» **Given data**:
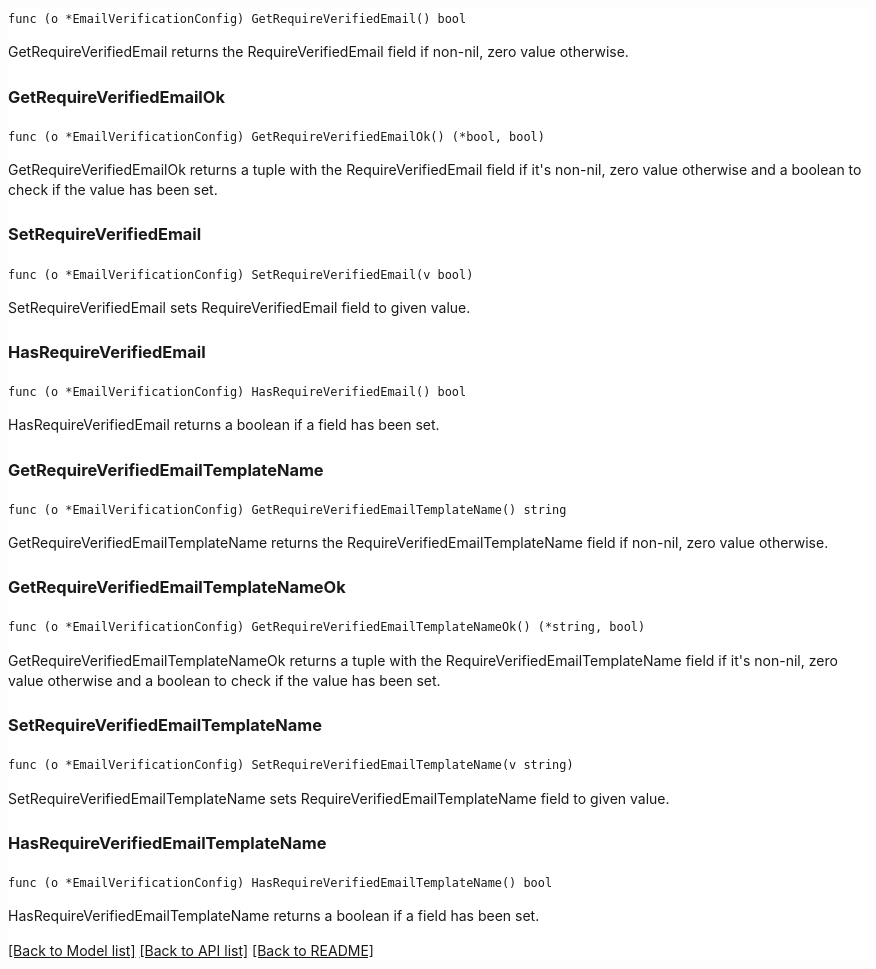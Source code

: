 `func (o *EmailVerificationConfig) GetRequireVerifiedEmail() bool`

GetRequireVerifiedEmail returns the RequireVerifiedEmail field if non-nil, zero value otherwise.

### GetRequireVerifiedEmailOk

`func (o *EmailVerificationConfig) GetRequireVerifiedEmailOk() (*bool, bool)`

GetRequireVerifiedEmailOk returns a tuple with the RequireVerifiedEmail field if it's non-nil, zero value otherwise
and a boolean to check if the value has been set.

### SetRequireVerifiedEmail

`func (o *EmailVerificationConfig) SetRequireVerifiedEmail(v bool)`

SetRequireVerifiedEmail sets RequireVerifiedEmail field to given value.

### HasRequireVerifiedEmail

`func (o *EmailVerificationConfig) HasRequireVerifiedEmail() bool`

HasRequireVerifiedEmail returns a boolean if a field has been set.

### GetRequireVerifiedEmailTemplateName

`func (o *EmailVerificationConfig) GetRequireVerifiedEmailTemplateName() string`

GetRequireVerifiedEmailTemplateName returns the RequireVerifiedEmailTemplateName field if non-nil, zero value otherwise.

### GetRequireVerifiedEmailTemplateNameOk

`func (o *EmailVerificationConfig) GetRequireVerifiedEmailTemplateNameOk() (*string, bool)`

GetRequireVerifiedEmailTemplateNameOk returns a tuple with the RequireVerifiedEmailTemplateName field if it's non-nil, zero value otherwise
and a boolean to check if the value has been set.

### SetRequireVerifiedEmailTemplateName

`func (o *EmailVerificationConfig) SetRequireVerifiedEmailTemplateName(v string)`

SetRequireVerifiedEmailTemplateName sets RequireVerifiedEmailTemplateName field to given value.

### HasRequireVerifiedEmailTemplateName

`func (o *EmailVerificationConfig) HasRequireVerifiedEmailTemplateName() bool`

HasRequireVerifiedEmailTemplateName returns a boolean if a field has been set.


[[Back to Model list]](../README.md#documentation-for-models) [[Back to API list]](../README.md#documentation-for-api-endpoints) [[Back to README]](../README.md)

» **What you are asked to do**: Copy all lines from the data above that contain the word "sets".

» **Written answer**:
SetRequireVerifiedEmail sets RequireVerifiedEmail field to given value.
SetRequireVerifiedEmailTemplateName sets RequireVerifiedEmailTemplateName field to given value.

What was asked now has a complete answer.